The deal sometimes called TPP-11 is on track to become one of the world’s largest-ever trade deals, covering 14% of world GDP and roughly 500 million people. Had the U.S. joined the original version of TPP planned under President Barack Obama’s “pivot” to Asia, it would have been even bigger–governing the trade terms of roughly 40% of the world’s economic output and presenting an undeniable challenge to China’s economic reach. However, President Donald Trump preferred to withdraw the U.S. from the deal when he took office and instead take on Beijing directly, launching a trade war with China that has steadily escalated throughout 2018.
For those committed to free trade, a deal is always better than no deal, especially when it covers a combined $10 trillion of GDP. But while TPP-11 will help lower barriers and improve cooperation among the signatories, it will do very little to check the collateral damage of the current U.S.-China trade war. The U.S. and China remain the world’s two largest economies, and any bilateral tensions between them will inevitably have major knock-on effects on the rest of the global economy. A trans-Pacific trade deal does little to change that reality.
That remains true even if the U.K. signs up to join the trade deal once it has left the E.U. next year; Abe said in October that he would welcome Britain with “open arms.” The added presence of the world’s fifth-largest economy and a major importer would certainly add ballast to TPP-11. But the U.K. has nowhere near the economic heft of the U.S. and would presumably still be suffering from its breakup hangover with its own closest trading partner, the E.U.
Ironically, a country that could provide this deal with that much needed economic weight would be China. China has been quietly toying with the idea of joining the trans-Pacific deal over the long run, having little interest in being left out of consequential economic architecture in Asia. Chinese media reported in October that Beijing was exploring the possibilities of a deal it previously called too complex to consider joining.

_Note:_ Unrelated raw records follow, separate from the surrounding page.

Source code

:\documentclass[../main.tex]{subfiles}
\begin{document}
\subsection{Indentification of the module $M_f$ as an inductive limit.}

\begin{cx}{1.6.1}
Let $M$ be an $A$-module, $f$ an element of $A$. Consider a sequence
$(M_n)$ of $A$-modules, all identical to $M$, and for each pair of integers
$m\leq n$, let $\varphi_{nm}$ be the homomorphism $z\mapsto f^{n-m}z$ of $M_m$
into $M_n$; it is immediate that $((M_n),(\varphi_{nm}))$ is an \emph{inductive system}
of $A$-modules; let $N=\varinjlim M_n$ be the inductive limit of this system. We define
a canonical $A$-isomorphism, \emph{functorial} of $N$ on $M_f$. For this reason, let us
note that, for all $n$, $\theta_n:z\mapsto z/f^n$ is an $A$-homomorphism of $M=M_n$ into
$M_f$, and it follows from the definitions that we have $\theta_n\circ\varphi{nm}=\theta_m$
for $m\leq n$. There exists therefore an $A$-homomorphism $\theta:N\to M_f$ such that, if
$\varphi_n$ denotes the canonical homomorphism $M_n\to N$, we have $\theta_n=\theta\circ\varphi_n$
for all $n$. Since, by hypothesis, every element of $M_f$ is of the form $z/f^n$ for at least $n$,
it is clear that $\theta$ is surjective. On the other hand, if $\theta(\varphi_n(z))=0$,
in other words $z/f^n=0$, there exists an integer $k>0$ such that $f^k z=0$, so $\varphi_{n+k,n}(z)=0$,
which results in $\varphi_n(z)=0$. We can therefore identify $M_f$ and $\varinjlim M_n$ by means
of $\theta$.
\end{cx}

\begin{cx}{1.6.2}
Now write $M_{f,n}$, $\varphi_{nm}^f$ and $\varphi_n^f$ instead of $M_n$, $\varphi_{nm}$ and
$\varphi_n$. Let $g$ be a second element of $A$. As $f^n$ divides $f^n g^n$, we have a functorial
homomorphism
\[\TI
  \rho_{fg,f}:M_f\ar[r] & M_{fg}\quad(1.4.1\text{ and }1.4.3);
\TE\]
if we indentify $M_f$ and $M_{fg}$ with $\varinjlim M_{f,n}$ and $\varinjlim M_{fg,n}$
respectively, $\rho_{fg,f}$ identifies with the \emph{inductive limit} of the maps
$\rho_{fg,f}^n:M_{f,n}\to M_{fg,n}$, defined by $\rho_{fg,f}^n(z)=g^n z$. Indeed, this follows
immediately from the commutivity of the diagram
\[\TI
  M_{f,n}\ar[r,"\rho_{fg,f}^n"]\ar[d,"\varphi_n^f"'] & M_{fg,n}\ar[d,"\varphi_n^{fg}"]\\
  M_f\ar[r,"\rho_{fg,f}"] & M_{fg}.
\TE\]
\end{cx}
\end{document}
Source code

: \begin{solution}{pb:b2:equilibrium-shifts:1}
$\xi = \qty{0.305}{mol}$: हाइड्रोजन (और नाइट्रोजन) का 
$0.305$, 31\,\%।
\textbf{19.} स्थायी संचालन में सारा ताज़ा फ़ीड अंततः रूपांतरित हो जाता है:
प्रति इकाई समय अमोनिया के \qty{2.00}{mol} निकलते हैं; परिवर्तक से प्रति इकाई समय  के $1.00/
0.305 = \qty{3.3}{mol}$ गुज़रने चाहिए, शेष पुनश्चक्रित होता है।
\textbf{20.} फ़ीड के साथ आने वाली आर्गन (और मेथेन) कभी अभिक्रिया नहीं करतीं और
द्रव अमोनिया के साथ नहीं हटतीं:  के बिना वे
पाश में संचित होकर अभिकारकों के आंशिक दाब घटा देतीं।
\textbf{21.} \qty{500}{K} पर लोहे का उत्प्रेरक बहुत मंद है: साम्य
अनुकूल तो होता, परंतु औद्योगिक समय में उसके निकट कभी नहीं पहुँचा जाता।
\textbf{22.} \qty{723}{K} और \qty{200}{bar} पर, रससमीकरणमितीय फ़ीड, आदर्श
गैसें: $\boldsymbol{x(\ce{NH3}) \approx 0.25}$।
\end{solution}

It’s hard to see China agreeing to the deal’s current requirements on issues like labor rights and intellectual-property protections. But if TPP-11 begins to deliver on its economic promise, China will not want to miss out and will begin exploring space for compromise. Japan may welcome the possibility of China’s joining up, seeing it as an opportunity to constructively shape Beijing’s approach to global trade norms and rules. And the more countries join–Colombia, Indonesia, Thailand and South Korea have all indicated interest–the more attractive signing up for the new trade deal becomes for China.
But that’s many years down the road, with plenty of thorny negotiations to overcome. And much depends on how the U.S.-China trade war plays out. The forward momentum of TPP-11 is proof that other countries are attempting to hedge. But there’s no real way to reverse the demise of what was once a global free market.